Task requirements: If a record below holds a picture, drop the picture and copy everything else exactly.

___

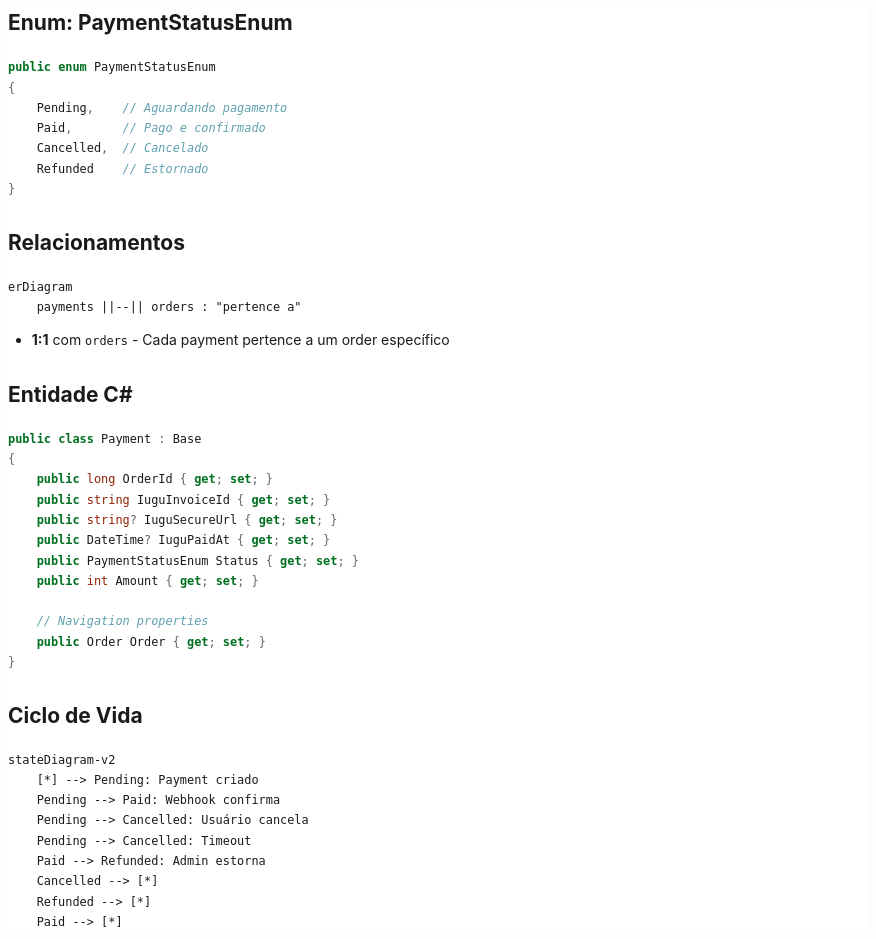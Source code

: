 ## Enum: PaymentStatusEnum

```csharp
public enum PaymentStatusEnum
{
    Pending,    // Aguardando pagamento
    Paid,       // Pago e confirmado
    Cancelled,  // Cancelado
    Refunded    // Estornado
}
```

## Relacionamentos

```mermaid
erDiagram
    payments ||--|| orders : "pertence a"
```

- **1:1** com `orders` - Cada payment pertence a um order específico

## Entidade C#

```csharp
public class Payment : Base
{
    public long OrderId { get; set; }
    public string IuguInvoiceId { get; set; }
    public string? IuguSecureUrl { get; set; }
    public DateTime? IuguPaidAt { get; set; }
    public PaymentStatusEnum Status { get; set; }
    public int Amount { get; set; }
    
    // Navigation properties
    public Order Order { get; set; }
}
```

## Ciclo de Vida

```mermaid
stateDiagram-v2
    [*] --> Pending: Payment criado
    Pending --> Paid: Webhook confirma
    Pending --> Cancelled: Usuário cancela
    Pending --> Cancelled: Timeout
    Paid --> Refunded: Admin estorna
    Cancelled --> [*]
    Refunded --> [*]
    Paid --> [*]
```
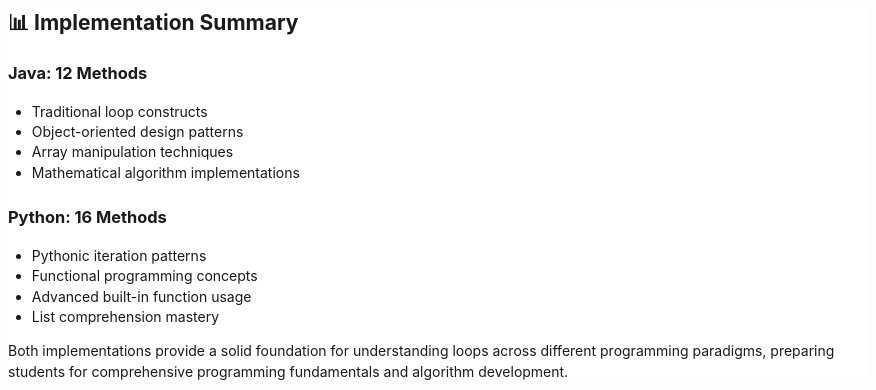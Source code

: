 ## 📊 Implementation Summary

### Java: 12 Methods
- Traditional loop constructs
- Object-oriented design patterns
- Array manipulation techniques
- Mathematical algorithm implementations

### Python: 16 Methods  
- Pythonic iteration patterns
- Functional programming concepts
- Advanced built-in function usage
- List comprehension mastery

Both implementations provide a solid foundation for understanding loops across different programming paradigms, preparing students for comprehensive programming fundamentals and algorithm development.
</content>
</invoke>
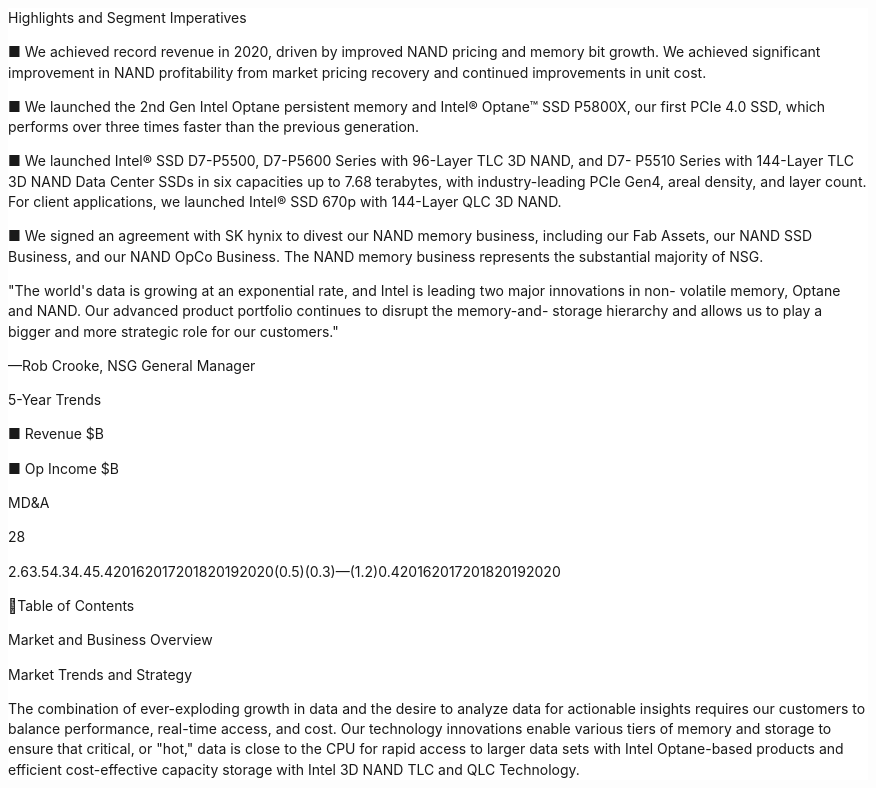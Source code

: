 Highlights and Segment Imperatives

■ We achieved record revenue in 2020, driven by improved NAND pricing and memory bit growth.
We achieved significant improvement in NAND profitability from market pricing recovery and
continued improvements in unit cost.

■ We launched the 2nd Gen Intel Optane persistent memory and Intel® Optane™ SSD P5800X,
our first PCIe 4.0 SSD, which performs over three times faster than the previous generation.

■ We launched Intel® SSD D7-P5500, D7-P5600 Series with 96-Layer TLC 3D NAND, and D7-
P5510 Series with 144-Layer TLC 3D NAND Data Center SSDs in six capacities up to 7.68
terabytes, with industry-leading PCIe Gen4, areal density, and layer count. For client
applications, we launched Intel® SSD 670p with 144-Layer QLC 3D NAND.

■ We signed an agreement with SK hynix to divest our NAND memory business, including our Fab
Assets, our NAND SSD Business, and our NAND OpCo Business. The NAND memory business
represents the substantial majority of NSG.

"The world's data is
growing at an exponential
rate, and Intel is leading two
major innovations in non-
volatile memory, Optane
and NAND. Our advanced
product portfolio continues
to disrupt the memory-and-
storage hierarchy and
allows us to play a bigger
and more strategic role for
our customers."

—Rob Crooke, NSG General
Manager

5-Year Trends

■ Revenue $B

■ Op Income $B

MD&A

28

$2.6$3.5$4.3$4.4$5.420162017201820192020$(0.5)$(0.3)$—$(1.2)$0.420162017201820192020

Table of Contents

Market and Business Overview

Market Trends and Strategy

The combination of ever-exploding growth in data and the desire to analyze data for actionable insights requires our customers to balance
performance, real-time access, and cost. Our technology innovations enable various tiers of memory and storage to ensure that critical, or
"hot," data is close to the CPU for rapid access to larger data sets with Intel Optane-based products and efficient cost-effective capacity
storage with Intel 3D NAND TLC and QLC Technology.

___

Exercise solution:
Source code

: ## Enum: PaymentStatusEnum

```csharp
public enum PaymentStatusEnum
{
    Pending,    // Aguardando pagamento
    Paid,       // Pago e confirmado
    Cancelled,  // Cancelado
    Refunded    // Estornado
}
```

## Relacionamentos

```mermaid
erDiagram
    payments ||--|| orders : "pertence a"
```

- **1:1** com `orders` - Cada payment pertence a um order específico

## Entidade C#

```csharp
public class Payment : Base
{
    public long OrderId { get; set; }
    public string IuguInvoiceId { get; set; }
    public string? IuguSecureUrl { get; set; }
    public DateTime? IuguPaidAt { get; set; }
    public PaymentStatusEnum Status { get; set; }
    public int Amount { get; set; }
    
    // Navigation properties
    public Order Order { get; set; }
}
```

## Ciclo de Vida

```mermaid
stateDiagram-v2
    [*] --> Pending: Payment criado
    Pending --> Paid: Webhook confirma
    Pending --> Cancelled: Usuário cancela
    Pending --> Cancelled: Timeout
    Paid --> Refunded: Admin estorna
    Cancelled --> [*]
    Refunded --> [*]
    Paid --> [*]
```
Source code

: ## 📊 Implementation Summary

### Java: 12 Methods
- Traditional loop constructs
- Object-oriented design patterns
- Array manipulation techniques
- Mathematical algorithm implementations

### Python: 16 Methods  
- Pythonic iteration patterns
- Functional programming concepts
- Advanced built-in function usage
- List comprehension mastery

Both implementations provide a solid foundation for understanding loops across different programming paradigms, preparing students for comprehensive programming fundamentals and algorithm development.
</content>
</invoke>
Source code

: Highlights and Segment Imperatives

■ We achieved record revenue in 2020, driven by improved NAND pricing and memory bit growth.
We achieved significant improvement in NAND profitability from market pricing recovery and
continued improvements in unit cost.

■ We launched the 2nd Gen Intel Optane persistent memory and Intel® Optane™ SSD P5800X,
our first PCIe 4.0 SSD, which performs over three times faster than the previous generation.

■ We launched Intel® SSD D7-P5500, D7-P5600 Series with 96-Layer TLC 3D NAND, and D7-
P5510 Series with 144-Layer TLC 3D NAND Data Center SSDs in six capacities up to 7.68
terabytes, with industry-leading PCIe Gen4, areal density, and layer count. For client
applications, we launched Intel® SSD 670p with 144-Layer QLC 3D NAND.

■ We signed an agreement with SK hynix to divest our NAND memory business, including our Fab
Assets, our NAND SSD Business, and our NAND OpCo Business. The NAND memory business
represents the substantial majority of NSG.

"The world's data is
growing at an exponential
rate, and Intel is leading two
major innovations in non-
volatile memory, Optane
and NAND. Our advanced
product portfolio continues
to disrupt the memory-and-
storage hierarchy and
allows us to play a bigger
and more strategic role for
our customers."

—Rob Crooke, NSG General
Manager

5-Year Trends

■ Revenue $B

■ Op Income $B

MD&A

28

$2.6$3.5$4.3$4.4$5.420162017201820192020$(0.5)$(0.3)$—$(1.2)$0.420162017201820192020

Table of Contents

Market and Business Overview

Market Trends and Strategy

The combination of ever-exploding growth in data and the desire to analyze data for actionable insights requires our customers to balance
performance, real-time access, and cost. Our technology innovations enable various tiers of memory and storage to ensure that critical, or
"hot," data is close to the CPU for rapid access to larger data sets with Intel Optane-based products and efficient cost-effective capacity
storage with Intel 3D NAND TLC and QLC Technology.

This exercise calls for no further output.